En clair, si la Présidence ne revoit pas sa copie pour inclure une référence à une feuille de route sur la transition vers la sortie des combustibles fossiles, ces 29 Parties refuseront d’avaliser le projet de décision et donc de permettre à la COP-30 d’aboutir à un accord final global. La Présidence se trouve désormais dans une situation très délicate car elle doit essayer de rallier les pays fermement opposés à une telle feuille de route, au premier rang desquels la Chine, l’Inde, l’Arabie saoudite, la Russie, l’Iran et le Nigeria. Rapprocher ces deux camps opposés va être une tâche très ardue, voire relèverait du parcours du combattant.
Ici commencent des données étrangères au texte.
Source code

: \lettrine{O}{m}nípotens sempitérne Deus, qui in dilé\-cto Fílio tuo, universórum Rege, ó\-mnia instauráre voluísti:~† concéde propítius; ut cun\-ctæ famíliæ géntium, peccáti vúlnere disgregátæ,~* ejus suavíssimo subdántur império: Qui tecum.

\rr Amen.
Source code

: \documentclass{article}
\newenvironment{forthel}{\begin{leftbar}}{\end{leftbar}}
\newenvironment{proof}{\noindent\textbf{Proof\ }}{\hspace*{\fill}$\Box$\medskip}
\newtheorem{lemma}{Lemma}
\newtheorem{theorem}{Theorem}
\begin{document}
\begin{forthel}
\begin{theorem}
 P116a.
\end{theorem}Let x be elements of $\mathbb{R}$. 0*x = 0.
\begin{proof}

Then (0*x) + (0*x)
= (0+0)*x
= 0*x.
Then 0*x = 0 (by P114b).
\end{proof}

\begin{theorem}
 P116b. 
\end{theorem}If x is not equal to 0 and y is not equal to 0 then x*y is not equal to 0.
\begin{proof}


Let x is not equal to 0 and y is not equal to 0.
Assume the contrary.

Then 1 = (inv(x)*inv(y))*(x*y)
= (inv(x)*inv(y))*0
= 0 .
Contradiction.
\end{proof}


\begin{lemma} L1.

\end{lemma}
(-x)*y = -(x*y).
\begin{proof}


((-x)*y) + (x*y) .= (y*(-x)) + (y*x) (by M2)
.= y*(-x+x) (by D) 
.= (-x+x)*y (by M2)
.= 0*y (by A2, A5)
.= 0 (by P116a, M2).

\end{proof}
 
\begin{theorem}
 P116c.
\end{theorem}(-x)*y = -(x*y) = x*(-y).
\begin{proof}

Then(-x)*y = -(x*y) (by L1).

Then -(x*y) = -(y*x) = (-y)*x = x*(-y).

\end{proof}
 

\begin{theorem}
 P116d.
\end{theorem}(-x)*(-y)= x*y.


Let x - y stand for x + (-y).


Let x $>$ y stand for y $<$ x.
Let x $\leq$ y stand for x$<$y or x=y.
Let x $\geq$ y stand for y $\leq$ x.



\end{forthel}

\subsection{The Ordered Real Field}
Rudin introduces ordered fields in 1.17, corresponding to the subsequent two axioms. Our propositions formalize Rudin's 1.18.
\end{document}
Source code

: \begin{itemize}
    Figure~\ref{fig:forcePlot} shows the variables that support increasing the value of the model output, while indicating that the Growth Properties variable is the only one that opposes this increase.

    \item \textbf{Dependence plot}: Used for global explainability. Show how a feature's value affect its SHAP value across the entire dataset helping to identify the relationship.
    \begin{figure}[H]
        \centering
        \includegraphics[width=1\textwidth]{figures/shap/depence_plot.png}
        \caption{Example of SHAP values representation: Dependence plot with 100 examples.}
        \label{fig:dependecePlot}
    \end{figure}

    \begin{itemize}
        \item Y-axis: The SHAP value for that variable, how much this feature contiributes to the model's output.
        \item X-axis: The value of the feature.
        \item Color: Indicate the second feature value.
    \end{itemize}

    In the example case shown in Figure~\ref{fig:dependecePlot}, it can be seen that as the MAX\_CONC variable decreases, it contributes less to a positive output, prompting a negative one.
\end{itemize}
Quoi qu’il en soit, le cœur du problème pour la Présidence dans le cadre des négociations consiste à trouver un équilibre entre le renforcement de l’ambition en matière de réduction des émissions de GES et l’augmentation des financements destinés à aider les pays vulnérables à s’adapter à l’aggravation des effets du changement climatique, une demande de longue date qui n’a toujours pas été intégralement satisfaite. En effet, le financement des actions climat des pays en développement par les pays industrialisés, sujet très controversé, voire clivant, constitue le « nerf de la guerre » des négociations au sein de la CCNUCC et surtout une source de tensions vives, voire de blocages depuis de très nombreuses années, surtout entre pays du Sud et pays du Nord. Le financement climat joue également un rôle crucial dans le renforcement de l’ambition des pays en développement.

Source : Carbon Brief, fil Whatsapp CB at Belém, 21 nov. 2025.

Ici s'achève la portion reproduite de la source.